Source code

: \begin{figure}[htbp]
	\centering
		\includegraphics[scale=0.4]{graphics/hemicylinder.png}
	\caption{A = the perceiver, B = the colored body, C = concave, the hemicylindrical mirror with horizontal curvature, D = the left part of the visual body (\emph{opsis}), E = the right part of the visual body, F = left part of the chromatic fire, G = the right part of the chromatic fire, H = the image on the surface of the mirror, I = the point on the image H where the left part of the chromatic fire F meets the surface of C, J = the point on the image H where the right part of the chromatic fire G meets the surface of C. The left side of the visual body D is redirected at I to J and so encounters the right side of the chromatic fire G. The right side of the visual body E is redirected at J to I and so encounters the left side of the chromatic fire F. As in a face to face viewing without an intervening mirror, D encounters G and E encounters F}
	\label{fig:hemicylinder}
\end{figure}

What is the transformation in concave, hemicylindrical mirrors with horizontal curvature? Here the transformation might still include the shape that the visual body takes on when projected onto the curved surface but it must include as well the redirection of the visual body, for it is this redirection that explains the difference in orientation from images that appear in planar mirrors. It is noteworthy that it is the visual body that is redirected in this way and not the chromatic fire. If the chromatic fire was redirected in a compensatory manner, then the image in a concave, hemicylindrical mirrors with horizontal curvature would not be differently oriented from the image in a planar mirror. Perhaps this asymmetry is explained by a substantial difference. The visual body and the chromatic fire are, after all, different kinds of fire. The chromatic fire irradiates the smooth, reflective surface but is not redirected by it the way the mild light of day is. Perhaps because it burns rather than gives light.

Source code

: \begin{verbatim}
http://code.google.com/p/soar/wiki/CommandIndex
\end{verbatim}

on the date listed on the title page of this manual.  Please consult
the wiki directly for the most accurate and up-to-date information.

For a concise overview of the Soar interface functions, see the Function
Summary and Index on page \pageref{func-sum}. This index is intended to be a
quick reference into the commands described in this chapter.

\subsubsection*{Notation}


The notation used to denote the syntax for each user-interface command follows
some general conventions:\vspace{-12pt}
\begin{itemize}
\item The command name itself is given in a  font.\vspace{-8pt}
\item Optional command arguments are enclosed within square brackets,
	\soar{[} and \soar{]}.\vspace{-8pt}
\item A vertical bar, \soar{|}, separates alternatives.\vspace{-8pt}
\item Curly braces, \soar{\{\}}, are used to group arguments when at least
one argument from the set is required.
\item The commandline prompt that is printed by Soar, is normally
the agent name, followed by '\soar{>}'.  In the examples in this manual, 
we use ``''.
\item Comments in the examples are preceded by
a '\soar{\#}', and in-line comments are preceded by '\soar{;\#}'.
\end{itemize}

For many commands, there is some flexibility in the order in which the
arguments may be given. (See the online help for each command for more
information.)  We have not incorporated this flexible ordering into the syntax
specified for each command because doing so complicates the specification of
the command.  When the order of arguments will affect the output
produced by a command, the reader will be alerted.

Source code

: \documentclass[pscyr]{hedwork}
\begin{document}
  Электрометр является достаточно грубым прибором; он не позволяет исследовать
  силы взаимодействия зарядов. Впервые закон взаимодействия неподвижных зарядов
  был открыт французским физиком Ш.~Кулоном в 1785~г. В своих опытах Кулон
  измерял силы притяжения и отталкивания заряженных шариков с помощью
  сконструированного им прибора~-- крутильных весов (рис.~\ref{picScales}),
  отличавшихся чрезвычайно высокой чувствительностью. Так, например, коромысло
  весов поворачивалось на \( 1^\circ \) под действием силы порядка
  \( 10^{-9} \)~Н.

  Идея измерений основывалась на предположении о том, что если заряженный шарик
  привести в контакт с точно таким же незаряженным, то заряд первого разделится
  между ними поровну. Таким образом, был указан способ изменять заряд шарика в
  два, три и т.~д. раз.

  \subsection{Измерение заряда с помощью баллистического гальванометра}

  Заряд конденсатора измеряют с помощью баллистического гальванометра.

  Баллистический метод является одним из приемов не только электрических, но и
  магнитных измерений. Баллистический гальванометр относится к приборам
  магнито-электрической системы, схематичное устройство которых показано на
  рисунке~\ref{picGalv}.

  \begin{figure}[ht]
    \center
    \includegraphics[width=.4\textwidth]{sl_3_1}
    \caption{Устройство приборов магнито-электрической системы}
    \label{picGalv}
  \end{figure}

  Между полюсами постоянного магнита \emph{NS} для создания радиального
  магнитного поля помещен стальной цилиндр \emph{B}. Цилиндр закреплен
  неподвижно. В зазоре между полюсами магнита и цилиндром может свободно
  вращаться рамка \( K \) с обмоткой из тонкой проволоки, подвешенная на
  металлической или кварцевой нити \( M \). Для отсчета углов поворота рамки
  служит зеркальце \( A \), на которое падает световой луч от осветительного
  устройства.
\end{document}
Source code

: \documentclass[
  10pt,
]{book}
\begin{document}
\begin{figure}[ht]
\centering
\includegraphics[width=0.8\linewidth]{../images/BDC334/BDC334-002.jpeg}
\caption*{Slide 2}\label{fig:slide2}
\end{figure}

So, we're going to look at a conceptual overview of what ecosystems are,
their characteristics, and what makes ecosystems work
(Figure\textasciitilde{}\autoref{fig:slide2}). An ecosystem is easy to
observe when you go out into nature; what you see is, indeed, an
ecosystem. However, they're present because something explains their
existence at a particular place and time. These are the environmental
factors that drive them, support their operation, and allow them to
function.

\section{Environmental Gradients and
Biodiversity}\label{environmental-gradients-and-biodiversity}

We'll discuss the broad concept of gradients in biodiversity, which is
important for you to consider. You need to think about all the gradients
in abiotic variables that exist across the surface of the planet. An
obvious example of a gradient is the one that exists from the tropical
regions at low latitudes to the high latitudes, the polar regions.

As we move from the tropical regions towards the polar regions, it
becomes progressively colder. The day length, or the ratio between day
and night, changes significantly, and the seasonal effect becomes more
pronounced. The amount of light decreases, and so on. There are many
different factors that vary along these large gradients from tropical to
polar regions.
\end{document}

★ ★ ★ ★

How to complete this task —
Copy every line that appears above, with each word kept as it is.

Solution to this task —
Source code

: \begin{figure}[htbp]
	\centering
		\includegraphics[scale=0.4]{graphics/hemicylinder.png}
	\caption{A = the perceiver, B = the colored body, C = concave, the hemicylindrical mirror with horizontal curvature, D = the left part of the visual body (\emph{opsis}), E = the right part of the visual body, F = left part of the chromatic fire, G = the right part of the chromatic fire, H = the image on the surface of the mirror, I = the point on the image H where the left part of the chromatic fire F meets the surface of C, J = the point on the image H where the right part of the chromatic fire G meets the surface of C. The left side of the visual body D is redirected at I to J and so encounters the right side of the chromatic fire G. The right side of the visual body E is redirected at J to I and so encounters the left side of the chromatic fire F. As in a face to face viewing without an intervening mirror, D encounters G and E encounters F}
	\label{fig:hemicylinder}
\end{figure}

What is the transformation in concave, hemicylindrical mirrors with horizontal curvature? Here the transformation might still include the shape that the visual body takes on when projected onto the curved surface but it must include as well the redirection of the visual body, for it is this redirection that explains the difference in orientation from images that appear in planar mirrors. It is noteworthy that it is the visual body that is redirected in this way and not the chromatic fire. If the chromatic fire was redirected in a compensatory manner, then the image in a concave, hemicylindrical mirrors with horizontal curvature would not be differently oriented from the image in a planar mirror. Perhaps this asymmetry is explained by a substantial difference. The visual body and the chromatic fire are, after all, different kinds of fire. The chromatic fire irradiates the smooth, reflective surface but is not redirected by it the way the mild light of day is. Perhaps because it burns rather than gives light.

Source code

: \begin{verbatim}
http://code.google.com/p/soar/wiki/CommandIndex
\end{verbatim}

on the date listed on the title page of this manual.  Please consult
the wiki directly for the most accurate and up-to-date information.

For a concise overview of the Soar interface functions, see the Function
Summary and Index on page \pageref{func-sum}. This index is intended to be a
quick reference into the commands described in this chapter.

\subsubsection*{Notation}


The notation used to denote the syntax for each user-interface command follows
some general conventions:\vspace{-12pt}
\begin{itemize}
\item The command name itself is given in a  font.\vspace{-8pt}
\item Optional command arguments are enclosed within square brackets,
	\soar{[} and \soar{]}.\vspace{-8pt}
\item A vertical bar, \soar{|}, separates alternatives.\vspace{-8pt}
\item Curly braces, \soar{\{\}}, are used to group arguments when at least
one argument from the set is required.
\item The commandline prompt that is printed by Soar, is normally
the agent name, followed by '\soar{>}'.  In the examples in this manual, 
we use ``''.
\item Comments in the examples are preceded by
a '\soar{\#}', and in-line comments are preceded by '\soar{;\#}'.
\end{itemize}

For many commands, there is some flexibility in the order in which the
arguments may be given. (See the online help for each command for more
information.)  We have not incorporated this flexible ordering into the syntax
specified for each command because doing so complicates the specification of
the command.  When the order of arguments will affect the output
produced by a command, the reader will be alerted.

Source code

: \documentclass[pscyr]{hedwork}
\begin{document}
  Электрометр является достаточно грубым прибором; он не позволяет исследовать
  силы взаимодействия зарядов. Впервые закон взаимодействия неподвижных зарядов
  был открыт французским физиком Ш.~Кулоном в 1785~г. В своих опытах Кулон
  измерял силы притяжения и отталкивания заряженных шариков с помощью
  сконструированного им прибора~-- крутильных весов (рис.~\ref{picScales}),
  отличавшихся чрезвычайно высокой чувствительностью. Так, например, коромысло
  весов поворачивалось на \( 1^\circ \) под действием силы порядка
  \( 10^{-9} \)~Н.

  Идея измерений основывалась на предположении о том, что если заряженный шарик
  привести в контакт с точно таким же незаряженным, то заряд первого разделится
  между ними поровну. Таким образом, был указан способ изменять заряд шарика в
  два, три и т.~д. раз.

  \subsection{Измерение заряда с помощью баллистического гальванометра}

  Заряд конденсатора измеряют с помощью баллистического гальванометра.

  Баллистический метод является одним из приемов не только электрических, но и
  магнитных измерений. Баллистический гальванометр относится к приборам
  магнито-электрической системы, схематичное устройство которых показано на
  рисунке~\ref{picGalv}.

  \begin{figure}[ht]
    \center
    \includegraphics[width=.4\textwidth]{sl_3_1}
    \caption{Устройство приборов магнито-электрической системы}
    \label{picGalv}
  \end{figure}

  Между полюсами постоянного магнита \emph{NS} для создания радиального
  магнитного поля помещен стальной цилиндр \emph{B}. Цилиндр закреплен
  неподвижно. В зазоре между полюсами магнита и цилиндром может свободно
  вращаться рамка \( K \) с обмоткой из тонкой проволоки, подвешенная на
  металлической или кварцевой нити \( M \). Для отсчета углов поворота рамки
  служит зеркальце \( A \), на которое падает световой луч от осветительного
  устройства.
\end{document}
Source code

: \documentclass[
  10pt,
]{book}
\begin{document}
\begin{figure}[ht]
\centering
\includegraphics[width=0.8\linewidth]{../images/BDC334/BDC334-002.jpeg}
\caption*{Slide 2}\label{fig:slide2}
\end{figure}

So, we're going to look at a conceptual overview of what ecosystems are,
their characteristics, and what makes ecosystems work
(Figure\textasciitilde{}\autoref{fig:slide2}). An ecosystem is easy to
observe when you go out into nature; what you see is, indeed, an
ecosystem. However, they're present because something explains their
existence at a particular place and time. These are the environmental
factors that drive them, support their operation, and allow them to
function.

\section{Environmental Gradients and
Biodiversity}\label{environmental-gradients-and-biodiversity}

We'll discuss the broad concept of gradients in biodiversity, which is
important for you to consider. You need to think about all the gradients
in abiotic variables that exist across the surface of the planet. An
obvious example of a gradient is the one that exists from the tropical
regions at low latitudes to the high latitudes, the polar regions.

As we move from the tropical regions towards the polar regions, it
becomes progressively colder. The day length, or the ratio between day
and night, changes significantly, and the seasonal effect becomes more
pronounced. The amount of light decreases, and so on. There are many
different factors that vary along these large gradients from tropical to
polar regions.
\end{document}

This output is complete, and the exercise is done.